Old Bridge’s Name Recalls Tribal History
The opening of the new Tappan Zee Bridge (officially renamed the Governor Mario M. Cuomo Bridge) in September 2018 can be seen as yet another reminder of the Dutch history of the Hudson Valley. The “Zee” component of the name is clearly Dutch, meaning “sea,” as in the Zuider Zee, or southern sea, in the Netherlands. But what does Tappan mean, and why is part of a river called a sea?
by Peter A. Douglas
To the Dutch in the seventeenth century, this stretch of the Hudson (the Noort Rivier, or North River, to them) did indeed seem something like a sea because at this point, around ten miles north of Manhattan, there is a widening of the river. This broad “sea” is about three and a half miles across at its widest point near Haverstraw Bay, and runs for a dozen miles between Rockland and Westchester counties, extending from Irvington in the south to Croton-on-Hudson in the north.
The original Tappan Zee Bridge, built from 1952-55, joined the communities of Nyack in the west and Tarrytown in the east. There were concerns about the structural integrity of the sixty-year-old bridge, and construction began on the new bridge in 2013, running a few yards to the north of the existing bridge and parallel to it.
The word Tappan in the bridge’s name, and that of the river’s natural widening, comes from the name of a sub-tribe of the Munsee-speaking Algonquin tribe, an indigenous people of the northeastern woodlands, whose historical territory included present-day New Jersey, eastern Pennsylvania along the Delaware River, New York City, western Long Island, and the Lower Hudson Valley.
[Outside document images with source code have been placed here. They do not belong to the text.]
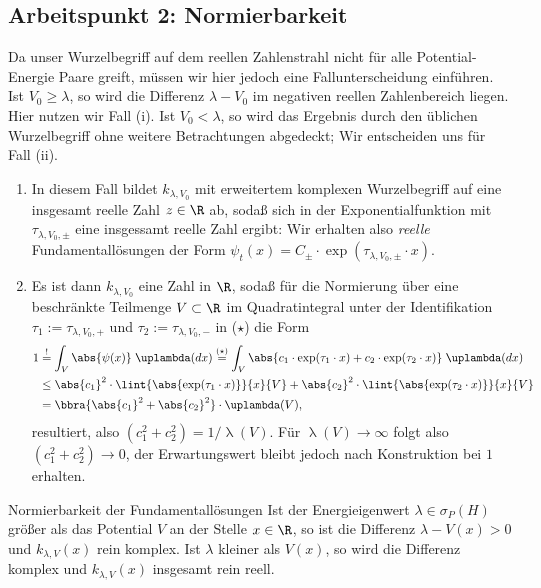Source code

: \documentclass{subfiles}
\begin{document}
    \subsection{Arbeitspunkt 2: Normierbarkeit}
        Da unser Wurzelbegriff auf dem reellen Zahlenstrahl nicht für alle Potential-Energie Paare greift, müssen wir hier jedoch eine Fallunterscheidung einführen. Ist $V_0\geq \lambda$, so wird die Differenz $\lambda - V_0$ im negativen reellen Zahlenbereich liegen. Hier nutzen wir Fall (i). Ist $V_0 < \lambda$, so wird das Ergebnis durch den üblichen Wurzelbegriff ohne weitere Betrachtungen abgedeckt; Wir entscheiden uns für Fall (ii). 
        \begin{enumerate}[label=(\roman*)]
            \item In diesem Fall bildet $k_{\lambda,V_0}$ mit erweitertem komplexen Wurzelbegriff auf eine insgesamt reelle Zahl $z\in\R$ ab, sodaß sich in der Exponentialfunktion mit $\tau_{\lambda,V_0,\pm}$ eine insgessamt reelle Zahl ergibt: Wir erhalten also \emph{reelle} Fundamentallösungen der Form $\psi_t(x) = C_\pm\cdot\exp(\tau_{\lambda,V_0,\pm}\cdot x)$.
            \item Es ist dann $k_{\lambda,V_0}$ eine Zahl in $\R$, sodaß für die Normierung über eine beschränkte Teilmenge $V\subset\R$ im Quadratintegral unter der Identifikation $\tau_1 := \tau_{\lambda,V_0,+}$ und $\tau_2 := \tau_{\lambda,V_0,-}$ in ($\star$) die Form
            \begin{align*}
                1 &\stackrel{!}{=} \int_V\abs{\psi(x)}\;\uplambda(dx) \stackrel{(\star)}{=} \int_V\abs{c_1\cdot\exp(\tau_1\cdot x) + c_2\cdot\exp(\tau_2\cdot x)}\;\uplambda(dx)\\
                &\leq \abs{c_1}^2\cdot\lint{\abs{\exp(\tau_1\cdot x)}}{x}{V} + \abs{c_2}^2\cdot\lint{\abs{\exp(\tau_2\cdot x)}}{x}{V} \\
                &= \bbra{\abs{c_1}^2 + \abs{c_2}^2}\cdot \uplambda(V),
            \end{align*}
            resultiert, also $(c_1^2 + c_2^2) = 1/\uplambda(V)$. Für $\uplambda(V)\to\infty$ folgt also $(c_1^2 + c_2^2)\to 0$, der Erwartungswert bleibt jedoch nach Konstruktion bei $1$ erhalten. 
        \end{enumerate}
        \begin{mcor}{Normierbarkeit der Fundamentallösungen}
            Ist der Energieigenwert $\lambda\in\sigma_P(H)$ größer als das Potential $V$ an der Stelle $x\in\R$, so ist die Differenz $\lambda - V(x)>0$ und $k_{\lambda,V}(x)$ rein komplex. Ist $\lambda$ kleiner als $V(x)$, so wird die Differenz komplex und $k_{\lambda,V}(x)$ insgesamt rein reell.
        \end{mcor}
\end{document}
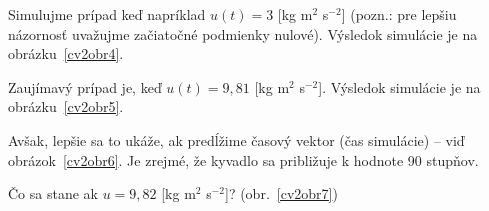 \documentclass[a4paper, 10pt, ]{article}
\begin{document}
\bigskip

\noindent
Simulujme prípad keď napríklad $u(t) = 3$ [kg m$^2$ s$^{-2}$] (pozn.: pre lepšiu názornosť uvažujme začiatočné podmienky nulové). Výsledok simulácie je na obrázku~\ref{cv2obr4}.
\begin{center}


    \vspace{-3mm}

	\label{cv2obr4}


\end{center}



Zaujímavý prípad je, keď $u(t) = 9,81$ [kg m$^2$ s$^{-2}$]. Výsledok simulácie je na obrázku~\ref{cv2obr5}.
\begin{center}


    \vspace{-3mm}

	\label{cv2obr5}


\end{center}
Avšak, lepšie sa to ukáže, ak predĺžime časový vektor (čas simulácie) -- viď obrázok~\ref{cv2obr6}. Je zrejmé, že kyvadlo sa približuje k hodnote 90 stupňov.
\begin{center}


    \vspace{-3mm}

	\label{cv2obr6}


\end{center}


Čo sa stane ak $u = 9,82$ [kg m$^2$ s$^{-2}$]? (obr.~\ref{cv2obr7})
\begin{center}


    \vspace{-3mm}

	\label{cv2obr7}


\end{center}
\end{document}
The name is thought to derive from the Algonquin language as used by New Netherland settlers, who spelled it Tappaen. A possible origin is the word tuphanne, meaning “cold water.”
The tribe’s first contact with the Dutch settlers was as trading partners. It is from them, for instance, that David Pieterszoon de Vries (c.1593-1655), a navigator from Hoorn who was earlier involved in the Swanendael colony in Delaware, purchased 500 acres of land in 1640 and built Vriessendael in what is now Edgewater NJ, the first known homestead in Bergen County, where he raised cattle and grew corn and tobacco.
The name Tappan occurs throughout the tribe’s former territory. Vriessendael, the patroonship on the west bank of the Hudson, was also known as Tappan. We see it in Lake Tappan, a reservoir created by the Tappan Dam on the Hackensack River. We find it again in Old Tappan in Bergen County, and in Tappan in the town of Orangetown, Rockland County.
In 1994, the name of New York Governor Malcolm Wilson (1914-2000) was added to the Tappan Zee Bridge’s name on the twentieth anniversary of his leaving the governor’s office in December 1974, though his name is almost never used when the bridge is spoken about colloquially. It’s just the Tappan Zee Bridge.
In June 2017, Governor Andrew Cuomo was successful in passing legislation to name the bridge after his father, former Governor Mario Cuomo (1932-2015). This controversial decision has been met with stiff criticism. A poll of Rockland and Westchester county residents found that only fifteen percent of respondents were in favor of the change, the majority preferring to keep the old name and thereby its local historical associations. This surge of disapproval is reflected in a huge petition against the renaming, and in an Assemblyman’s promise to introduce legislation to revert to the bridge’s old name. The petition’s creator, Dr. Monroe Mann of Port Chester, New York, said “The name Tappan Zee has no politics associated with it.” He goes on to say that the old name “properly recognizes the true founders of this land: the Tappan Indians and the Dutch. Most importantly, we should not recognize the contributions of one in history by destroying a memorial to another.”
If somehow returned to life, the ancient tribe could only marvel at the sight of the new bridge. And in their wonder they would surely be gratified to know that, in a resilient and democratic fashion, and despite an unpopular bureaucratic fiat from Albany, the many millions of travelers on I-87 and I-287 will still know and call it by its old name, their name: Tappan Zee.